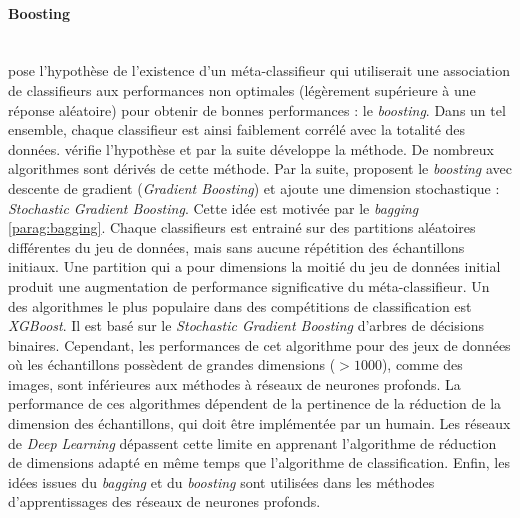 \paragraph{Boosting}\mbox{\label{parag:boosting}} \\
\citeauthor{kearns_thoughts_1988} \cite{kearns_thoughts_1988} pose l'hypothèse de l'existence d'un méta-classifieur qui utiliserait une association de classifieurs aux performances non optimales (légèrement supérieure à une réponse aléatoire) pour obtenir de bonnes performances : le \textit{boosting}.
Dans un tel ensemble, chaque classifieur est ainsi faiblement corrélé avec la totalité des données.
\citeauthor{schapire_strength_1990} \cite{schapire_strength_1990} vérifie l'hypothèse et par la suite \citeauthor{breiman_bias_1996} \cite{breiman_bias_1996, breiman_arcing_1997} développe la méthode.
De nombreux algorithmes sont dérivés de cette méthode.
Par la suite, \citeauthor{mason_boosting_1999, friedman_greedy_2001} \cite{mason_boosting_1999, friedman_greedy_2001} proposent le \textit{boosting} avec descente de gradient (\textit{Gradient Boosting}) et \citeauthor{friedman_stochastic_2002} \cite{friedman_stochastic_2002} ajoute une dimension stochastique : \textit{Stochastic Gradient Boosting}.
Cette idée est motivée par le \textit{bagging} \ref{parag:bagging}.
Chaque classifieurs est entrainé sur des partitions aléatoires différentes du jeu de données, mais sans aucune répétition des échantillons initiaux.
Une partition qui a pour dimensions la moitié du jeu de données initial produit une augmentation de performance significative du méta-classifieur.
Un des algorithmes le plus populaire dans des compétitions de classification est \textit{XGBoost}.
Il est basé sur le \textit{Stochastic Gradient Boosting} d'arbres de décisions binaires.
Cependant, les performances de cet algorithme pour des jeux de données où les échantillons possèdent de grandes dimensions ($> 1000$), comme des images, sont inférieures aux méthodes à réseaux de neurones profonds.
La performance de ces algorithmes dépendent de la pertinence de la réduction de la dimension des échantillons, qui doit être implémentée par un humain.
Les réseaux de \textit{Deep Learning} dépassent cette limite en apprenant l'algorithme de réduction de dimensions adapté en même temps que l'algorithme de classification.
Enfin, les idées issues du \textit{bagging} et du \textit{boosting} sont utilisées dans les méthodes d'apprentissages des réseaux de neurones profonds.

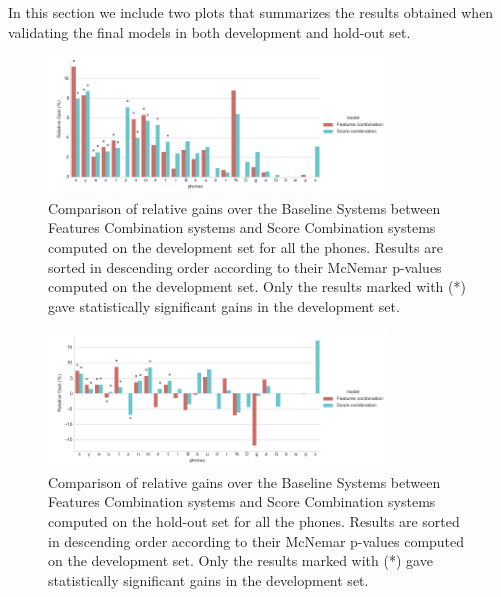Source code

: In this section we include two plots that summarizes the results obtained when validating the final models in both development and hold-out set.

\begin{figure}[H]
	\centering
	\includegraphics[width=0.8\textwidth]{files/figures/results/relatives/relatives-fusion-systems-dev-all.png}
	\caption{Comparison of relative gains over the Baseline Systems
	between Features Combination systems and Score Combination systems
	computed on the development set for all the phones.
	Results are sorted in descending order according to their
	McNemar p-values computed on the development set.
	Only the results marked with (*) gave statistically significant gains in the development set.}
	\label{fig:fusionAllDev}
\end{figure}

\begin{figure}[H]
	\centering
	\includegraphics[width=0.8\textwidth]{files/figures/results/relatives/relative-fusion-systems-heldout-all.png}
	\caption{
		Comparison of relative gains over the Baseline Systems
		between Features Combination systems and Score Combination systems
		computed on the hold-out set for all the phones.
		Results are sorted in descending order according to their
		McNemar p-values computed on the development set.
		Only the results marked with (*) gave statistically significant gains in the development set.
	}
	\label{fig:fusionAllHeldout}
\end{figure}

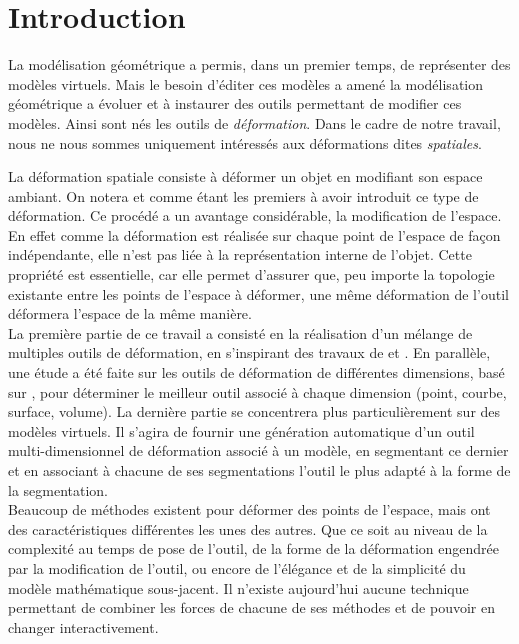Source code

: \chapter{Introduction}

\graphicspath{ {Introduction/IntroductionFigs/PNG/}
  {Introduction/IntroductionFigs/PDF/}
  {Introduction/IntroductionFigs/} }

La modélisation géométrique a permis, dans un premier temps, de
représenter des modèles virtuels. Mais le besoin d'éditer ces modèles
a amené la modélisation géométrique a évoluer et à instaurer des
outils permettant de modifier ces modèles. Ainsi sont nés les outils
de \textit{déformation}. Dans le cadre de notre travail, nous ne nous
sommes uniquement intéressés aux déformations dites
\textit{spatiales}.

La déformation spatiale consiste à déformer un objet en modifiant son
espace ambiant.  On notera \cite{Bar84} et \cite{SP86} comme étant les
premiers à avoir introduit ce type de déformation. Ce procédé a un
avantage considérable, la modification de l'espace. En effet comme la
déformation est réalisée sur chaque point de l'espace de façon
indépendante, elle n'est pas liée à la représentation interne de
l'objet. Cette propriété est essentielle, car elle permet d'assurer
que, peu importe la topologie existante entre les points de l'espace à
déformer, une même déformation de l'outil déformera l'espace de la
même manière.
\\

La première partie de ce travail a consisté en la réalisation d'un
mélange de multiples outils de déformation, en s'inspirant des travaux
de \cite{JBPS11} et \cite{GPCP13}. En parallèle, une étude a été faite
sur les outils de déformation de différentes dimensions, basé sur
\cite{GB08}, pour déterminer le meilleur outil associé à chaque
dimension (point, courbe, surface, volume).  La dernière partie se
concentrera plus particulièrement sur des modèles virtuels. Il s'agira
de fournir une génération automatique d'un outil multi-dimensionnel de
déformation associé à un modèle, en segmentant ce dernier et en
associant à chacune de ses segmentations l'outil le plus adapté à la
forme de la segmentation.
\\

Beaucoup de méthodes existent pour déformer des points de l'espace,
mais ont des caractéristiques différentes les unes des autres. Que ce
soit au niveau de la complexité au temps de pose de l'outil, de la
forme de la déformation engendrée par la modification de l'outil, ou
encore de l'élégance et de la simplicité du modèle mathématique
sous-jacent. Il n'existe aujourd'hui aucune technique permettant de
combiner les forces de chacune de ses méthodes et de pouvoir en
changer interactivement.
\\

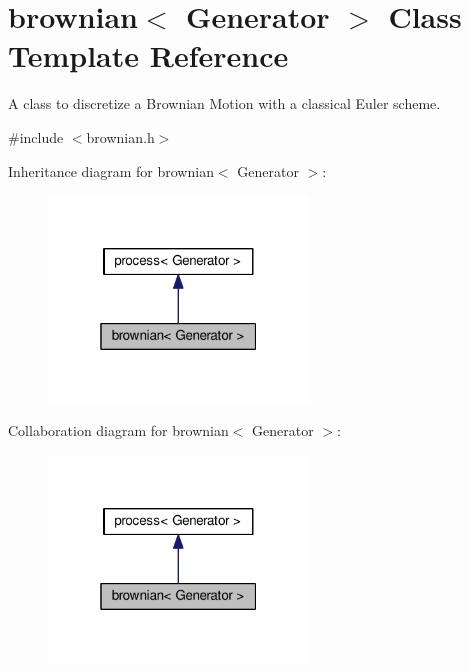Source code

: \hypertarget{classbrownian}{}\section{brownian$<$ Generator $>$ Class Template Reference}
\label{classbrownian}


A class to discretize a Brownian Motion with a classical Euler scheme.  




{\ttfamily \#include $<$brownian.\+h$>$}



Inheritance diagram for brownian$<$ Generator $>$\+:\nopagebreak
\begin{figure}[H]
\begin{center}
\leavevmode
\includegraphics[width=196pt]{classbrownian__inherit__graph}
\end{center}
\end{figure}


Collaboration diagram for brownian$<$ Generator $>$\+:\nopagebreak
\begin{figure}[H]
\begin{center}
\leavevmode
\includegraphics[width=196pt]{classbrownian__coll__graph}
\end{center}
\end{figure}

*-*-*

## What is being asked
Everything in the entries above except the pictures should be given again exactly.

## Answer for this exercise
 \paragraph{Boosting}\mbox{\label{parag:boosting}} \\
\citeauthor{kearns_thoughts_1988} \cite{kearns_thoughts_1988} pose l'hypothèse de l'existence d'un méta-classifieur qui utiliserait une association de classifieurs aux performances non optimales (légèrement supérieure à une réponse aléatoire) pour obtenir de bonnes performances : le \textit{boosting}.
Dans un tel ensemble, chaque classifieur est ainsi faiblement corrélé avec la totalité des données.
\citeauthor{schapire_strength_1990} \cite{schapire_strength_1990} vérifie l'hypothèse et par la suite \citeauthor{breiman_bias_1996} \cite{breiman_bias_1996, breiman_arcing_1997} développe la méthode.
De nombreux algorithmes sont dérivés de cette méthode.
Par la suite, \citeauthor{mason_boosting_1999, friedman_greedy_2001} \cite{mason_boosting_1999, friedman_greedy_2001} proposent le \textit{boosting} avec descente de gradient (\textit{Gradient Boosting}) et \citeauthor{friedman_stochastic_2002} \cite{friedman_stochastic_2002} ajoute une dimension stochastique : \textit{Stochastic Gradient Boosting}.
Cette idée est motivée par le \textit{bagging} \ref{parag:bagging}.
Chaque classifieurs est entrainé sur des partitions aléatoires différentes du jeu de données, mais sans aucune répétition des échantillons initiaux.
Une partition qui a pour dimensions la moitié du jeu de données initial produit une augmentation de performance significative du méta-classifieur.
Un des algorithmes le plus populaire dans des compétitions de classification est \textit{XGBoost}.
Il est basé sur le \textit{Stochastic Gradient Boosting} d'arbres de décisions binaires.
Cependant, les performances de cet algorithme pour des jeux de données où les échantillons possèdent de grandes dimensions ($> 1000$), comme des images, sont inférieures aux méthodes à réseaux de neurones profonds.
La performance de ces algorithmes dépendent de la pertinence de la réduction de la dimension des échantillons, qui doit être implémentée par un humain.
Les réseaux de \textit{Deep Learning} dépassent cette limite en apprenant l'algorithme de réduction de dimensions adapté en même temps que l'algorithme de classification.
Enfin, les idées issues du \textit{bagging} et du \textit{boosting} sont utilisées dans les méthodes d'apprentissages des réseaux de neurones profonds.

Source code

: In this section we include two plots that summarizes the results obtained when validating the final models in both development and hold-out set.

\begin{figure}[H]
	\centering
	\includegraphics[width=0.8\textwidth]{files/figures/results/relatives/relatives-fusion-systems-dev-all.png}
	\caption{Comparison of relative gains over the Baseline Systems
	between Features Combination systems and Score Combination systems
	computed on the development set for all the phones.
	Results are sorted in descending order according to their
	McNemar p-values computed on the development set.
	Only the results marked with (*) gave statistically significant gains in the development set.}
	\label{fig:fusionAllDev}
\end{figure}

\begin{figure}[H]
	\centering
	\includegraphics[width=0.8\textwidth]{files/figures/results/relatives/relative-fusion-systems-heldout-all.png}
	\caption{
		Comparison of relative gains over the Baseline Systems
		between Features Combination systems and Score Combination systems
		computed on the hold-out set for all the phones.
		Results are sorted in descending order according to their
		McNemar p-values computed on the development set.
		Only the results marked with (*) gave statistically significant gains in the development set.
	}
	\label{fig:fusionAllHeldout}
\end{figure}

Source code

: \chapter{Introduction}

\graphicspath{ {Introduction/IntroductionFigs/PNG/}
  {Introduction/IntroductionFigs/PDF/}
  {Introduction/IntroductionFigs/} }

La modélisation géométrique a permis, dans un premier temps, de
représenter des modèles virtuels. Mais le besoin d'éditer ces modèles
a amené la modélisation géométrique a évoluer et à instaurer des
outils permettant de modifier ces modèles. Ainsi sont nés les outils
de \textit{déformation}. Dans le cadre de notre travail, nous ne nous
sommes uniquement intéressés aux déformations dites
\textit{spatiales}.

La déformation spatiale consiste à déformer un objet en modifiant son
espace ambiant.  On notera \cite{Bar84} et \cite{SP86} comme étant les
premiers à avoir introduit ce type de déformation. Ce procédé a un
avantage considérable, la modification de l'espace. En effet comme la
déformation est réalisée sur chaque point de l'espace de façon
indépendante, elle n'est pas liée à la représentation interne de
l'objet. Cette propriété est essentielle, car elle permet d'assurer
que, peu importe la topologie existante entre les points de l'espace à
déformer, une même déformation de l'outil déformera l'espace de la
même manière.
\\

La première partie de ce travail a consisté en la réalisation d'un
mélange de multiples outils de déformation, en s'inspirant des travaux
de \cite{JBPS11} et \cite{GPCP13}. En parallèle, une étude a été faite
sur les outils de déformation de différentes dimensions, basé sur
\cite{GB08}, pour déterminer le meilleur outil associé à chaque
dimension (point, courbe, surface, volume).  La dernière partie se
concentrera plus particulièrement sur des modèles virtuels. Il s'agira
de fournir une génération automatique d'un outil multi-dimensionnel de
déformation associé à un modèle, en segmentant ce dernier et en
associant à chacune de ses segmentations l'outil le plus adapté à la
forme de la segmentation.
\\

Beaucoup de méthodes existent pour déformer des points de l'espace,
mais ont des caractéristiques différentes les unes des autres. Que ce
soit au niveau de la complexité au temps de pose de l'outil, de la
forme de la déformation engendrée par la modification de l'outil, ou
encore de l'élégance et de la simplicité du modèle mathématique
sous-jacent. Il n'existe aujourd'hui aucune technique permettant de
combiner les forces de chacune de ses méthodes et de pouvoir en
changer interactivement.
\\

Source code

: \hypertarget{classbrownian}{}\section{brownian$<$ Generator $>$ Class Template Reference}
\label{classbrownian}


A class to discretize a Brownian Motion with a classical Euler scheme.  




{\ttfamily \#include $<$brownian.\+h$>$}



Inheritance diagram for brownian$<$ Generator $>$\+:\nopagebreak
\begin{figure}[H]
\begin{center}
\leavevmode
\includegraphics[width=196pt]{classbrownian__inherit__graph}
\end{center}
\end{figure}


Collaboration diagram for brownian$<$ Generator $>$\+:\nopagebreak
\begin{figure}[H]
\begin{center}
\leavevmode
\includegraphics[width=196pt]{classbrownian__coll__graph}
\end{center}
\end{figure}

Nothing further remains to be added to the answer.